Зора резко повернулась:
– А вот этого говорить не смей. И другим не позволяй.
Теди побледнела.
– Ну, значит, они правы, – сказала Зора, смягчаясь. – Может, тогда лучше вообще не говорить об этом. Какой смысл?
– Вот именно, – сказала Теди. – Какой смысл?
– Я скажу тебе какой, – процедила Зора. – Уму непостижимо, что я видела, что я пережила, что случилось с тобой, со всеми здесь! Суть в том, что никто ничего так и не понял. Если мы сделаем вид, что ничего не было, значит, ничего и не было, и, значит, все повторится. Люди умирали от голода даже после того, как им давали пищу, потому что никто на них не обращал внимания. Пятнадцатилетняя девчонка бросилась в море с корабля, на котором мы плыли в Палестину. И знаешь почему? Потому что все ей твердили: «Тебе так повезло! Ты молодая, у тебя родственники живы! Счастливая!» А у нее все выгорело внутри из-за того, что она пережила. «Не плачь», – говорили. «Счастливая», – говорили. А она – за борт.
– Тсс, – Теди коснулась Зориной руки, – на нас смотрят.
– А мне плевать.
– А мне нет, – возразила Теди. – Я хочу, чтобы никто на меня так больше не смотрел. Чтобы никто не спрашивал, что случилось. Моя память никого не касается. Мое горе никого не касается. И мой... – она запнулась, подыскивая слово. – Мой позор. Я это к чему – ты ведь никому не скажешь?
– Нет, конечно, – сказала Зора. – За кого ты меня принимаешь?
– Вот видишь, иногда лучше молчать. Чтобы выжить, надо расстаться с прошлым.
Зора скрестила руки на груди.
– Значит, чтобы выжить, мы должны уничтожить прошлое? Тогда как насчет твоих родителей? Разве ты не в ответе за их память? Молчать о них – значит убить их еще раз.
Теди вскочила.
– Прости, если тебя это ранит, – сказала Зора. – Но ведь я права.
– Оставь меня в покое, – всхлипнула Теди и выбежала вон.
Зора осталась сидеть, наблюдая за тем, как после каждой службы в дверях показывались люди. Некоторые заглядывали внутрь, а затем поспешно исчезали. Она взяла яблоко и провела его прохладным гладким бочком по губам. От аппетитного запаха рот наполнился слюной. В животе заурчало. «Съешь его! Ну же, съешь!» – уговаривала она себя.
Когда Теди вернулась в барак, Шендл подозвала ее к койке Леони, где они в разговорах и дремоте проводили постный день.
– Хочешь пойти с нами на последнюю дневную службу? – спросила Шендл.
– А вы на утреннюю ходили? – поинтересовалась в ответ Теди.
– Уж очень она длинная, – призналась Шендл.– А неила короткая. И я хочу прочитать кадиш по своей семье.
– Я думала, кадиш могут читать только мужчины.

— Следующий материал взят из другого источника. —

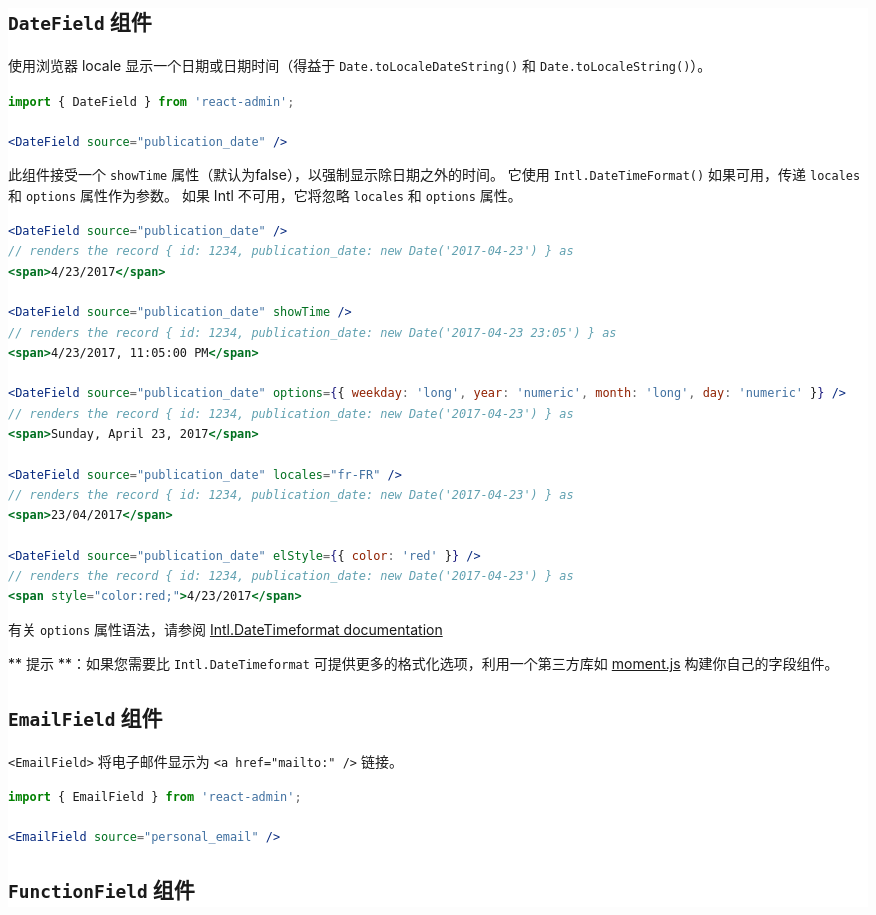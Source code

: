 ## `DateField` 组件

使用浏览器 locale 显示一个日期或日期时间（得益于 `Date.toLocaleDateString()` 和 `Date.toLocaleString()`）。

```jsx
import { DateField } from 'react-admin';

<DateField source="publication_date" />
```

此组件接受一个 `showTime` 属性（默认为false），以强制显示除日期之外的时间。 它使用 `Intl.DateTimeFormat()` 如果可用，传递 `locales` 和 `options` 属性作为参数。 如果 Intl 不可用，它将忽略 `locales` 和 `options` 属性。

```jsx
<DateField source="publication_date" />
// renders the record { id: 1234, publication_date: new Date('2017-04-23') } as
<span>4/23/2017</span>

<DateField source="publication_date" showTime />
// renders the record { id: 1234, publication_date: new Date('2017-04-23 23:05') } as
<span>4/23/2017, 11:05:00 PM</span>

<DateField source="publication_date" options={{ weekday: 'long', year: 'numeric', month: 'long', day: 'numeric' }} />
// renders the record { id: 1234, publication_date: new Date('2017-04-23') } as
<span>Sunday, April 23, 2017</span>

<DateField source="publication_date" locales="fr-FR" />
// renders the record { id: 1234, publication_date: new Date('2017-04-23') } as
<span>23/04/2017</span>

<DateField source="publication_date" elStyle={{ color: 'red' }} />
// renders the record { id: 1234, publication_date: new Date('2017-04-23') } as
<span style="color:red;">4/23/2017</span>
```

有关 `options` 属性语法，请参阅 [Intl.DateTimeformat documentation](https://developer.mozilla.org/fr/docs/Web/JavaScript/Reference/Objets_globaux/Date/toLocaleDateString)

** 提示 **：如果您需要比 `Intl.DateTimeformat` 可提供更多的格式化选项，利用一个第三方库如 [moment.js](http://momentjs.com/) 构建你自己的字段组件。

## `EmailField` 组件

`<EmailField>` 将电子邮件显示为 `<a href="mailto:" />` 链接。

```jsx
import { EmailField } from 'react-admin';

<EmailField source="personal_email" />
```

## `FunctionField` 组件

– Двадцатый век на дворе, – возразила Шендл.– Я что, должна искать какого-то чужого дядю, который моих отца и мать в глаза не видел? И потом, можно пойти к социалистам, им будет наплевать, что я делаю.
– Прочитаешь и по моим тоже? – попросила Теди. – Я слов не знаю.
– Конечно. И за Леони прочту. А вы можете вместе с остальными прибавлять «аминь».
Не совсем ясно, как это случилось. Русские утверждали, что это была их идея, хотя, возможно, не обошлось без местного раввина: многие видели, как он о чем-то договаривался с румынами и венграми. Но так или иначе, едва солнце стало клониться к западу, все жители Атлита – около трехсот человек – собрались вместе. Усталые и притихшие, они подтягивались к площадке для гуляния, таща за собой по грязи скамьи, стулья и деревянные ящики.